• **Aim of the exercise**:
Word for word, repeat the records, leaving every picture behind.

———

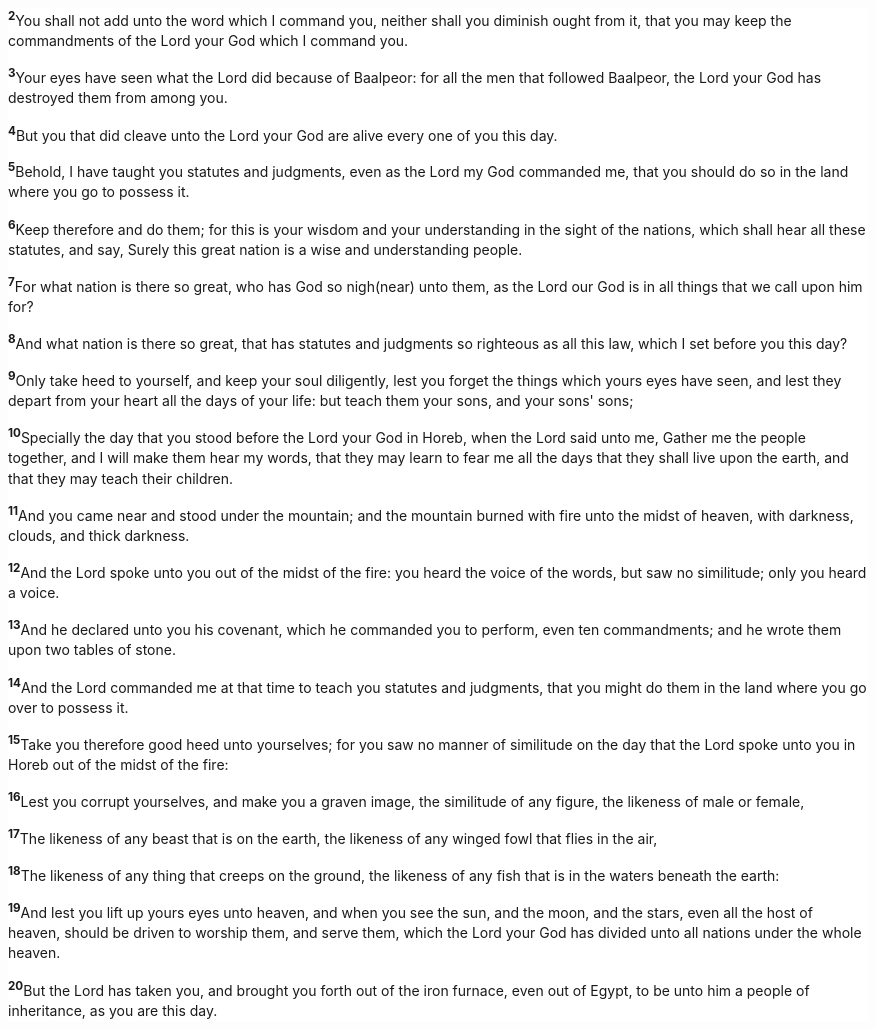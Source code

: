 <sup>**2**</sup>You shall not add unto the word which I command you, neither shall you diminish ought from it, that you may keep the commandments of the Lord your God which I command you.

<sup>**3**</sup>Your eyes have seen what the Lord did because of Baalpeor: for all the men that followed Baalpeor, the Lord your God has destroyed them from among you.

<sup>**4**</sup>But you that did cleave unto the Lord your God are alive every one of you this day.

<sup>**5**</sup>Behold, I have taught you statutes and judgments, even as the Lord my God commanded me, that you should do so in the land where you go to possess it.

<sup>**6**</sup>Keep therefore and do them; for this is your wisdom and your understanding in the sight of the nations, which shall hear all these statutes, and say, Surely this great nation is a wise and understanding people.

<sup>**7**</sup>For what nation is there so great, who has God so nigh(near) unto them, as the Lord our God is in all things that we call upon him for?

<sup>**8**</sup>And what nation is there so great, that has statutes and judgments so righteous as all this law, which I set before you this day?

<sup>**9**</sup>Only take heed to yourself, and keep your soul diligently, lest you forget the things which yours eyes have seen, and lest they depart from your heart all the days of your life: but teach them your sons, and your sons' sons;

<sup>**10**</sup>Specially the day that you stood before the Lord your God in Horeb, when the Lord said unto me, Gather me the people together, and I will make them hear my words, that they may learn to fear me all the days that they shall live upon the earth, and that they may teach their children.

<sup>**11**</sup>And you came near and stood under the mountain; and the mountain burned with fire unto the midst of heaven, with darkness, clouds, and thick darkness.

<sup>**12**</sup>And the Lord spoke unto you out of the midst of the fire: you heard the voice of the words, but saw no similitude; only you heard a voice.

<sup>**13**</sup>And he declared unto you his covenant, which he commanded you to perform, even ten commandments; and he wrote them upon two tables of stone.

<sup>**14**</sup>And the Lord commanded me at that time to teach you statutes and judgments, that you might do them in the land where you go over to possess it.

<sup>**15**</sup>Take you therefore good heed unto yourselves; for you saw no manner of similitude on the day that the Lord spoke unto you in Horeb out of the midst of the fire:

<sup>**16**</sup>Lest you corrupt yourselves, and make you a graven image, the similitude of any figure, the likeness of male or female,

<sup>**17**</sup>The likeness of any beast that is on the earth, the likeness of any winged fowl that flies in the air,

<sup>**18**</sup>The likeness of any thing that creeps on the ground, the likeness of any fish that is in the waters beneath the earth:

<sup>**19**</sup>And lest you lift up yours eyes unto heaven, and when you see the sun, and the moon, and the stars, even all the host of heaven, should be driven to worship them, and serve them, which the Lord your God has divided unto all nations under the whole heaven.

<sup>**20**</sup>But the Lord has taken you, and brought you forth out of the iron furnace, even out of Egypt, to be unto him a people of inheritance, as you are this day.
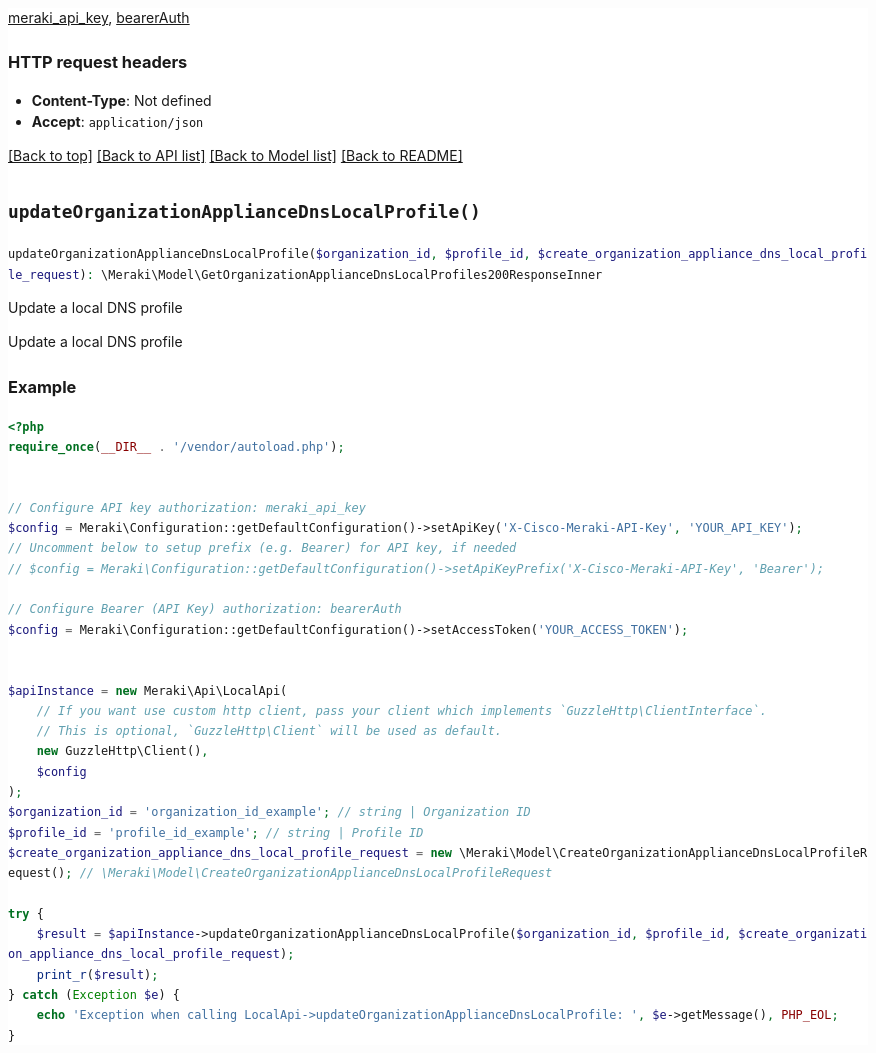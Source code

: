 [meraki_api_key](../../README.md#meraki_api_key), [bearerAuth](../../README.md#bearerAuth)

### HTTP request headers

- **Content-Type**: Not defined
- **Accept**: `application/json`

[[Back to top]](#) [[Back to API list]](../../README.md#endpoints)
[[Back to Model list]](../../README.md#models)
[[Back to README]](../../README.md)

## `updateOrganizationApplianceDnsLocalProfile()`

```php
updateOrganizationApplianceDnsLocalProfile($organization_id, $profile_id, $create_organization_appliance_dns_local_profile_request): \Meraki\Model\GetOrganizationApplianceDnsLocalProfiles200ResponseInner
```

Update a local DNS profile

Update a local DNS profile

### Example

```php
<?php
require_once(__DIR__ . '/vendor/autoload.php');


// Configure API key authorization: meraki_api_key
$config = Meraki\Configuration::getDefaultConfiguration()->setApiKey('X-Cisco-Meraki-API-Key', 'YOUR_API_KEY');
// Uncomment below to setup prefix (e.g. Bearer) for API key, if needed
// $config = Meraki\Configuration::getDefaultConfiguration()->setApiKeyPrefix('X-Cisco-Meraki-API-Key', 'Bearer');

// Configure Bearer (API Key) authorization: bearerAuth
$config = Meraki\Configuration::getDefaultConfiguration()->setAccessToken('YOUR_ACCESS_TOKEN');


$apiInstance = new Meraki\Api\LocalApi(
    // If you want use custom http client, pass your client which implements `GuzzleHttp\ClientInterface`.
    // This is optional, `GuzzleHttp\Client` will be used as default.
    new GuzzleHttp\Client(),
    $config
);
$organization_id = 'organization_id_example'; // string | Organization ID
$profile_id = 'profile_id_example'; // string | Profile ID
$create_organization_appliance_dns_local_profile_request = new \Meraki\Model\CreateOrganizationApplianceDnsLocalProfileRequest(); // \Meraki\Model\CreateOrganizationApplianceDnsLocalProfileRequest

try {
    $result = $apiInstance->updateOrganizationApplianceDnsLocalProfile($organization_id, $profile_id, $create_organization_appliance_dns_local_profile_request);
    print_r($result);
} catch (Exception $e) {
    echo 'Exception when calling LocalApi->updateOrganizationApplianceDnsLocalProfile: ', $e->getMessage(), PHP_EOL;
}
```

———

• **Reply**:
Source code

: <sup>**2**</sup>You shall not add unto the word which I command you, neither shall you diminish ought from it, that you may keep the commandments of the Lord your God which I command you.

<sup>**3**</sup>Your eyes have seen what the Lord did because of Baalpeor: for all the men that followed Baalpeor, the Lord your God has destroyed them from among you.

<sup>**4**</sup>But you that did cleave unto the Lord your God are alive every one of you this day.

<sup>**5**</sup>Behold, I have taught you statutes and judgments, even as the Lord my God commanded me, that you should do so in the land where you go to possess it.

<sup>**6**</sup>Keep therefore and do them; for this is your wisdom and your understanding in the sight of the nations, which shall hear all these statutes, and say, Surely this great nation is a wise and understanding people.

<sup>**7**</sup>For what nation is there so great, who has God so nigh(near) unto them, as the Lord our God is in all things that we call upon him for?

<sup>**8**</sup>And what nation is there so great, that has statutes and judgments so righteous as all this law, which I set before you this day?

<sup>**9**</sup>Only take heed to yourself, and keep your soul diligently, lest you forget the things which yours eyes have seen, and lest they depart from your heart all the days of your life: but teach them your sons, and your sons' sons;

<sup>**10**</sup>Specially the day that you stood before the Lord your God in Horeb, when the Lord said unto me, Gather me the people together, and I will make them hear my words, that they may learn to fear me all the days that they shall live upon the earth, and that they may teach their children.

<sup>**11**</sup>And you came near and stood under the mountain; and the mountain burned with fire unto the midst of heaven, with darkness, clouds, and thick darkness.

<sup>**12**</sup>And the Lord spoke unto you out of the midst of the fire: you heard the voice of the words, but saw no similitude; only you heard a voice.

<sup>**13**</sup>And he declared unto you his covenant, which he commanded you to perform, even ten commandments; and he wrote them upon two tables of stone.

<sup>**14**</sup>And the Lord commanded me at that time to teach you statutes and judgments, that you might do them in the land where you go over to possess it.

<sup>**15**</sup>Take you therefore good heed unto yourselves; for you saw no manner of similitude on the day that the Lord spoke unto you in Horeb out of the midst of the fire:

<sup>**16**</sup>Lest you corrupt yourselves, and make you a graven image, the similitude of any figure, the likeness of male or female,

<sup>**17**</sup>The likeness of any beast that is on the earth, the likeness of any winged fowl that flies in the air,

<sup>**18**</sup>The likeness of any thing that creeps on the ground, the likeness of any fish that is in the waters beneath the earth:

<sup>**19**</sup>And lest you lift up yours eyes unto heaven, and when you see the sun, and the moon, and the stars, even all the host of heaven, should be driven to worship them, and serve them, which the Lord your God has divided unto all nations under the whole heaven.

<sup>**20**</sup>But the Lord has taken you, and brought you forth out of the iron furnace, even out of Egypt, to be unto him a people of inheritance, as you are this day.
Source code

: [meraki_api_key](../../README.md#meraki_api_key), [bearerAuth](../../README.md#bearerAuth)

### HTTP request headers

- **Content-Type**: Not defined
- **Accept**: `application/json`

[[Back to top]](#) [[Back to API list]](../../README.md#endpoints)
[[Back to Model list]](../../README.md#models)
[[Back to README]](../../README.md)

## `updateOrganizationApplianceDnsLocalProfile()`

```php
updateOrganizationApplianceDnsLocalProfile($organization_id, $profile_id, $create_organization_appliance_dns_local_profile_request): \Meraki\Model\GetOrganizationApplianceDnsLocalProfiles200ResponseInner
```

Update a local DNS profile

Update a local DNS profile

### Example

```php
<?php
require_once(__DIR__ . '/vendor/autoload.php');


// Configure API key authorization: meraki_api_key
$config = Meraki\Configuration::getDefaultConfiguration()->setApiKey('X-Cisco-Meraki-API-Key', 'YOUR_API_KEY');
// Uncomment below to setup prefix (e.g. Bearer) for API key, if needed
// $config = Meraki\Configuration::getDefaultConfiguration()->setApiKeyPrefix('X-Cisco-Meraki-API-Key', 'Bearer');

// Configure Bearer (API Key) authorization: bearerAuth
$config = Meraki\Configuration::getDefaultConfiguration()->setAccessToken('YOUR_ACCESS_TOKEN');


$apiInstance = new Meraki\Api\LocalApi(
    // If you want use custom http client, pass your client which implements `GuzzleHttp\ClientInterface`.
    // This is optional, `GuzzleHttp\Client` will be used as default.
    new GuzzleHttp\Client(),
    $config
);
$organization_id = 'organization_id_example'; // string | Organization ID
$profile_id = 'profile_id_example'; // string | Profile ID
$create_organization_appliance_dns_local_profile_request = new \Meraki\Model\CreateOrganizationApplianceDnsLocalProfileRequest(); // \Meraki\Model\CreateOrganizationApplianceDnsLocalProfileRequest

try {
    $result = $apiInstance->updateOrganizationApplianceDnsLocalProfile($organization_id, $profile_id, $create_organization_appliance_dns_local_profile_request);
    print_r($result);
} catch (Exception $e) {
    echo 'Exception when calling LocalApi->updateOrganizationApplianceDnsLocalProfile: ', $e->getMessage(), PHP_EOL;
}
```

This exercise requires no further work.